Kunt u één proxy voor meerdere werkruimten delen of hebt u één proxycluster per werkruimte nodig?
U hebt één proxycluster nodig per Azure Databricks-werkruimte.
Werkt de proxy met verouderde versiebeheer voor één notebook?
Nee, de proxy werkt niet met verouderde versiebeheer voor één notebook. Gebruikers moeten migreren naar versiebeheer van Git-mappen in Databricks.

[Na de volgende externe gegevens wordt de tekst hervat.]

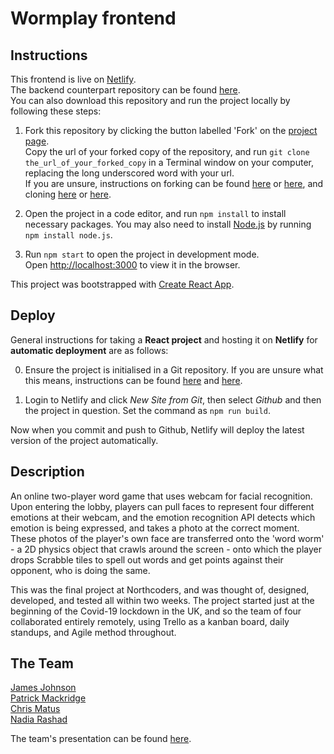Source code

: # Wormplay frontend

## Instructions

This frontend is live on [Netlify](https://wormplay.netlify.app/).
<br/>
The backend counterpart repository can be found [here](https://github.com/nadiarashad/wormplay-BE).
<br/>
You can also download this repository and run the project locally by following these steps:

1. Fork this repository by clicking the button labelled 'Fork' on the [project page](https://github.com/chicorycolumn/wormplay-FE).
   <br/>
   Copy the url of your forked copy of the repository, and run `git clone the_url_of_your_forked_copy` in a Terminal window on your computer, replacing the long underscored word with your url.
   <br/>
   If you are unsure, instructions on forking can be found [here](https://guides.github.com/activities/forking/) or [here](https://www.toolsqa.com/git/git-fork/), and cloning [here](https://www.wikihow.com/Clone-a-Repository-on-Github) or [here](https://www.howtogeek.com/451360/how-to-clone-a-github-repository/).

2. Open the project in a code editor, and run `npm install` to install necessary packages. You may also need to install [Node.js](https://nodejs.org/en/) by running `npm install node.js`.

3. Run `npm start` to open the project in development mode.
   <br/>
   Open [http://localhost:3000](http://localhost:3000) to view it in the browser.

This project was bootstrapped with [Create React App](https://github.com/facebook/create-react-app).

## Deploy

General instructions for taking a **React project** and hosting it on **Netlify** for **automatic deployment** are as follows:

0. Ensure the project is initialised in a Git repository. If you are unsure what this means, instructions can be found [here](https://medium.com/@JinnaBalu/initialize-local-git-repository-push-to-the-remote-repository-787f83ff999) and [here](https://www.theserverside.com/video/How-to-create-a-local-repository-with-the-git-init-command).

1. Login to Netlify and click _New Site from Git_, then select _Github_ and then the project in question. Set the command as `npm run build`.

Now when you commit and push to Github, Netlify will deploy the latest version of the project automatically.

## Description

An online two-player word game that uses webcam for facial recognition. Upon entering the lobby, players can pull faces to represent four different emotions at their webcam, and the emotion recognition API detects which emotion is being expressed, and takes a photo at the correct moment. These photos of the player's own face are transferred onto the 'word worm' - a 2D physics object that crawls around the screen - onto which the player drops Scrabble tiles to spell out words and get points against their opponent, who is doing the same.

This was the final project at Northcoders, and was thought of, designed, developed, and tested all within two weeks. The project started just at the beginning of the Covid-19 lockdown in the UK, and so the team of four collaborated entirely remotely, using Trello as a kanban board, daily standups, and Agile method throughout.

## The Team

[James Johnson](https://github.com/Brork)
<br/>
[Patrick Mackridge](https://github.com/PatrickMackridge)
<br/>
[Chris Matus](https://github.com/chicorycolumn)
<br/>
[Nadia Rashad](https://github.com/nadiarashad)

The team's presentation can be found [here](https://www.youtube.com/watch?v=NdILlpRjQAg).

Kan Databricks URL's van Git-servers verbergen die zijn geproxied? Kunnen gebruikers de oorspronkelijke URL's van de Git-server invoeren in plaats van geproxiede URL's?
Ja tegen beide vragen. Gebruikers hoeven hun gedrag voor de proxy niet aan te passen. Met de huidige proxy-implementatie wordt al het Git-verkeer voor Databricks Git-mappen gerouteerd via de proxy. Gebruikers voeren de url van de normale Git-opslagplaats in, zoals https://git.company.com/org/repo-name.git
.
Hoe vaak werken gebruikers met de Git-URL's?
Normaal gesproken voegt een gebruiker alleen de Git-URL toe wanneer ze een nieuwe opslagplaats maken of een bestaande opslagplaats uitchecken die ze nog niet hebben uitgecheckt.
Wordt de functie transparant proxyverificatiegegevens naar de Git-server verzonden?
Ja, de proxy gebruikt het Git-servertoken van het gebruikersaccount om te verifiëren bij de Git-server.
Heeft Databricks toegang tot Git-servercode?
De Azure Databricks-proxyservice opent de Git-opslagplaats op de Git-server met behulp van de door de gebruiker verstrekte referenties en synchroniseert alle codebestanden in de opslagplaats met de Git-map. Toegang wordt beperkt door de machtigingen die zijn opgegeven in het door de gebruiker verstrekte persoonlijke toegangstoken (PAT).